State Space Explosion: As agent capabilities grow and action spaces expand, the state machines underlying monitors grow exponentially. Compositional verification — breaking properties into independent sub-properties that can be monitored separately — is essential but not always possible.

Natural Language to Formal Logic: The gap between how humans express safety requirements ("the agent should be careful with sensitive data") and formal temporal logic formulas remains significant. LLM-assisted translation shows promise but introduces its own reliability concerns — who verifies the verifier?

Multi-Agent Composition: Verifying individual agents is hard; verifying compositions of agents is harder by orders of magnitude. Strategic logics (ATL, ATL*) extend temporal logic to multi-agent settings, but practical tooling for LLM-based multi-agent systems is still nascent.

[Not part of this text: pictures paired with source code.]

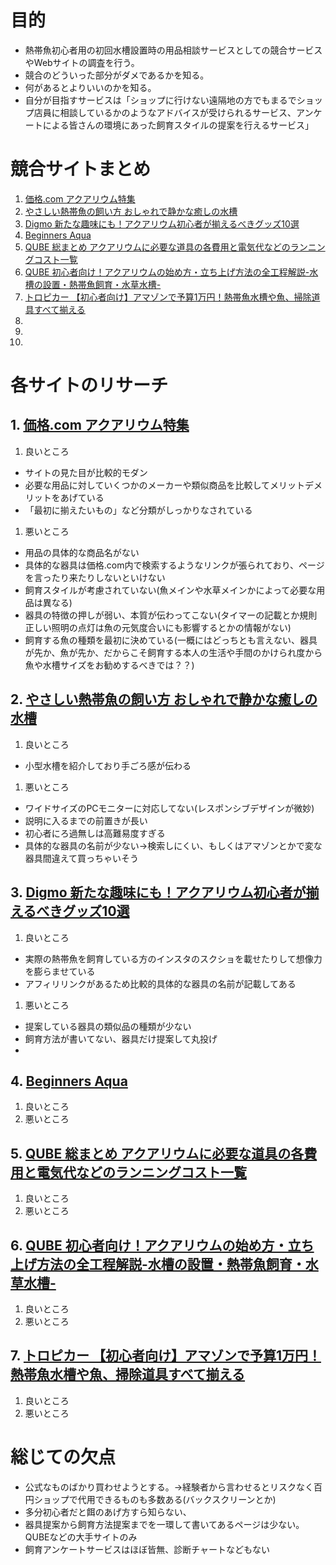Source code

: # 目的

- 熱帯魚初心者用の初回水槽設置時の用品相談サービスとしての競合サービスやWebサイトの調査を行う。
- 競合のどういった部分がダメであるかを知る。
- 何があるとよりいいのかを知る。
- 自分が目指すサービスは「ショップに行けない遠隔地の方でもまるでショップ店員に相談しているかのようなアドバイスが受けられるサービス、アンケートによる皆さんの環境にあった飼育スタイルの提案を行えるサービス」

# 競合サイトまとめ

1. [価格.com アクアリウム特集](https://kakaku.com/pet/article/aquarium/goods.html)
1. [やさしい熱帯魚の飼い方 おしゃれで静かな癒しの水槽](http://www.aquanemyu.com/k_breed.htm)
1. [Digmo 新たな趣味にも！アクアリウム初心者が揃えるべきグッズ10選](https://digmo.infoseek.co.jp/articles-468)
1. [Beginners Aqua](http://www.biginners-aqua.com/zyunbi01.html)
1. [QUBE 総まとめ アクアリウムに必要な道具の各費用と電気代などのランニングコスト一覧](http://qube-aquarium.com/aquarium-cost/)
1. [QUBE 初心者向け！アクアリウムの始め方・立ち上げ方法の全工程解説-水槽の設置・熱帯魚飼育・水草水槽-](http://qube-aquarium.com/aquarium-step/)
1. [トロピカー 【初心者向け】アマゾンで予算1万円！熱帯魚水槽や魚、掃除道具すべて揃える](https://tropica.jp/2018/07/03/post-17740/)
1. []()
1. []()
1. []()

# 各サイトのリサーチ

## 1. [価格.com アクアリウム特集](https://kakaku.com/pet/article/aquarium/goods.html)

1. 良いところ
  - サイトの見た目が比較的モダン
  - 必要な用品に対していくつかのメーカーや類似商品を比較してメリットデメリットをあげている
  - 「最初に揃えたいもの」など分類がしっかりなされている
1. 悪いところ
  - 用品の具体的な商品名がない
  - 具体的な器具は価格.com内で検索するようなリンクが張られており、ページを言ったり来たりしないといけない
  - 飼育スタイルが考慮されていない(魚メインや水草メインかによって必要な用品は異なる)
  - 器具の特徴の押しが弱い、本質が伝わってこない(タイマーの記載とか規則正しい照明の点灯は魚の元気度合いにも影響するとかの情報がない)
  - 飼育する魚の種類を最初に決めている(一概にはどっちとも言えない、器具が先か、魚が先か、だからこそ飼育する本人の生活や手間のかけられ度から魚や水槽サイズをお勧めするべきでは？？)

## 2. [やさしい熱帯魚の飼い方 おしゃれで静かな癒しの水槽](http://www.aquanemyu.com/k_breed.htm)

1. 良いところ
- 小型水槽を紹介しており手ごろ感が伝わる
1. 悪いところ
- ワイドサイズのPCモニターに対応してない(レスポンシブデザインが微妙)
- 説明に入るまでの前置きが長い
- 初心者にろ過無しは高難易度すぎる
- 具体的な器具の名前が少ない→検索しにくい、もしくはアマゾンとかで変な器具間違えて買っちゃいそう

## 3. [Digmo 新たな趣味にも！アクアリウム初心者が揃えるべきグッズ10選](https://digmo.infoseek.co.jp/articles-468)

1. 良いところ
- 実際の熱帯魚を飼育している方のインスタのスクショを載せたりして想像力を膨らませている
- アフィリリンクがあるため比較的具体的な器具の名前が記載してある
1. 悪いところ
- 提案している器具の類似品の種類が少ない
- 飼育方法が書いてない、器具だけ提案して丸投げ
- 

## 4. [Beginners Aqua](http://www.biginners-aqua.com/zyunbi01.html)

1. 良いところ
1. 悪いところ

## 5. [QUBE 総まとめ アクアリウムに必要な道具の各費用と電気代などのランニングコスト一覧](http://qube-aquarium.com/aquarium-cost/)

1. 良いところ
1. 悪いところ

## 6. [QUBE 初心者向け！アクアリウムの始め方・立ち上げ方法の全工程解説-水槽の設置・熱帯魚飼育・水草水槽-](http://qube-aquarium.com/aquarium-step/)

1. 良いところ
1. 悪いところ

## 7. [トロピカー 【初心者向け】アマゾンで予算1万円！熱帯魚水槽や魚、掃除道具すべて揃える](https://tropica.jp/2018/07/03/post-17740/)

1. 良いところ
1. 悪いところ

# 総じての欠点

- 公式なものばかり買わせようとする。→経験者から言わせるとリスクなく百円ショップで代用できるものも多数ある(バックスクリーンとか)
- 多分初心者だと餌のあげ方すら知らない、
- 器具提案から飼育方法提案までを一環して書いてあるページは少ない。QUBEなどの大手サイトのみ
- 飼育アンケートサービスはほぼ皆無、診断チャートなどもない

Dynamic Environments: Classical temporal logic assumes a fixed set of propositions. Real-world agent environments are open — new tools appear, APIs change, contexts shift. Adaptive monitoring that can update specifications without full re-verification is an active research frontier.

Practical Takeaways

For teams building AI agent systems today, the research suggests several actionable strategies:

  1. Start with safety-critical sequences, not individual actions. If your guardrails only look at one action at a time, you are missing the most dangerous failure modes. Identify multi-step sequences that constitute violations and encode them explicitly.

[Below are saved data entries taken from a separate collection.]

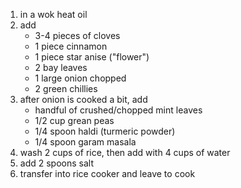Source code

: 1. in a wok heat oil
2. add
    - 3-4 pieces of cloves
    - 1 piece cinnamon
    - 1 piece star anise ("flower")
    - 2 bay leaves
    - 1 large onion chopped
    - 2 green chillies
3. after onion is cooked a bit, add
    - handful of crushed/chopped mint leaves
    - 1/2 cup grean peas
    - 1/4 spoon haldi (turmeric powder)
    - 1/4 spoon garam masala
4. wash 2 cups of rice, then add with 4 cups of water
5. add 2 spoons salt
6. transfer into rice cooker and leave to cook
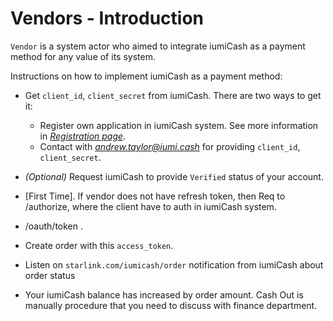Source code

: # Vendors - Introduction

`Vendor` is a system actor who aimed to integrate iumiCash as a payment method for any value of its system.

Instructions on how to implement iumiCash as a payment method:

* Get `client_id`, `client_secret` from iumiCash. There are two ways to get it:
    * Register own application in iumiCash system. See more information in [*Registration page*](vendor_registration.md).
    * Contact with *andrew.taylor@iumi.cash* for providing `client_id`, `client_secret`.

* *(Optional)* Request iumiCash to provide `Verified` status of your account.

* [First Time]. If vendor does not have refresh token, then Req to /authorize, where the client have to auth in iumiCash system.

* /oauth/token . 

* Create order with this `access_token`. 

* Listen on `starlink.com/iumicash/order` notification from iumiCash about order status

* Your iumiCash balance has increased by order amount. Cash Out is manually procedure that you need to discuss with finance department.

  2. Separate specification from enforcement. Write your safety properties in a declarative format (AgentSpec rules, behavioral contracts, or even structured JSON) rather than embedding them in agent code. This enables review, versioning, and automated verification.

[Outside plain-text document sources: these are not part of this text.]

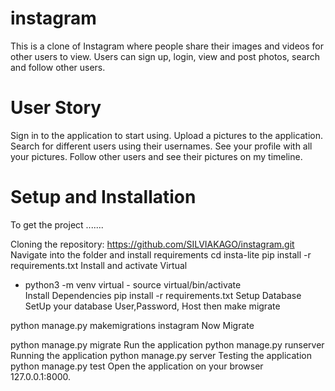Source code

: # instagram
This is a clone of Instagram where people share their images and videos for other users to view. Users can sign up, login, view and post photos, search and follow other users.
# User Story
Sign in to the application to start using.
Upload a pictures to the application.
Search for different users using their usernames.
See your profile with all your pictures.
Follow other users and see their pictures on my timeline.
# Setup and Installation
To get the project .......

Cloning the repository:
https://github.com/SILVIAKAGO/instagram.git 
Navigate into the folder and install requirements
cd insta-lite pip install -r requirements.txt 
Install and activate Virtual
- python3 -m venv virtual - source virtual/bin/activate  
Install Dependencies
pip install -r requirements.txt 
Setup Database
SetUp your database User,Password, Host then make migrate

python manage.py makemigrations instagram
Now Migrate

python manage.py migrate 
Run the application
python manage.py runserver 
Running the application
python manage.py server 
Testing the application
python manage.py test 
Open the application on your browser 127.0.0.1:8000.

  3. Layer your monitoring. Use lightweight runtime monitors for hard safety properties (must never be violated) and statistical monitoring for soft properties (should usually hold). Not every constraint needs formal verification.

  4. Invest in the audit trail. Even if you cannot formally verify all properties today, logging complete action traces with monitor verdicts creates the foundation for post-hoc analysis and future verification as tooling matures.

  5. Watch the AgentSpec and ABC ecosystems. These frameworks are rapidly maturing and represent the most practical path from research to production for runtime verification of AI agents.

Conclusion

The convergence of runtime verification with AI agent systems represents a qualitative shift in how we think about agent safety. Rather than asking "does this agent usually behave well?" — the heuristic guardrail question — we can begin asking "can we prove this agent will always satisfy these properties?" — the formal verification question. The gap between these two questions is the gap between hoping and knowing, and the frameworks emerging in 2025–2026 are closing it faster than most practitioners realize.

The most important insight is architectural: runtime verification is not a bolt-on safety layer but a design principle. Agent systems built with temporal specifications from the ground up — where the Governor enforces verified behavioral contracts, where every action passes through a synthesized monitor, where the audit trail captures formal verdicts — are fundamentally different from systems where safety is an afterthought. As AI agents take on higher-stakes tasks, this difference will increasingly separate production-grade systems from prototypes.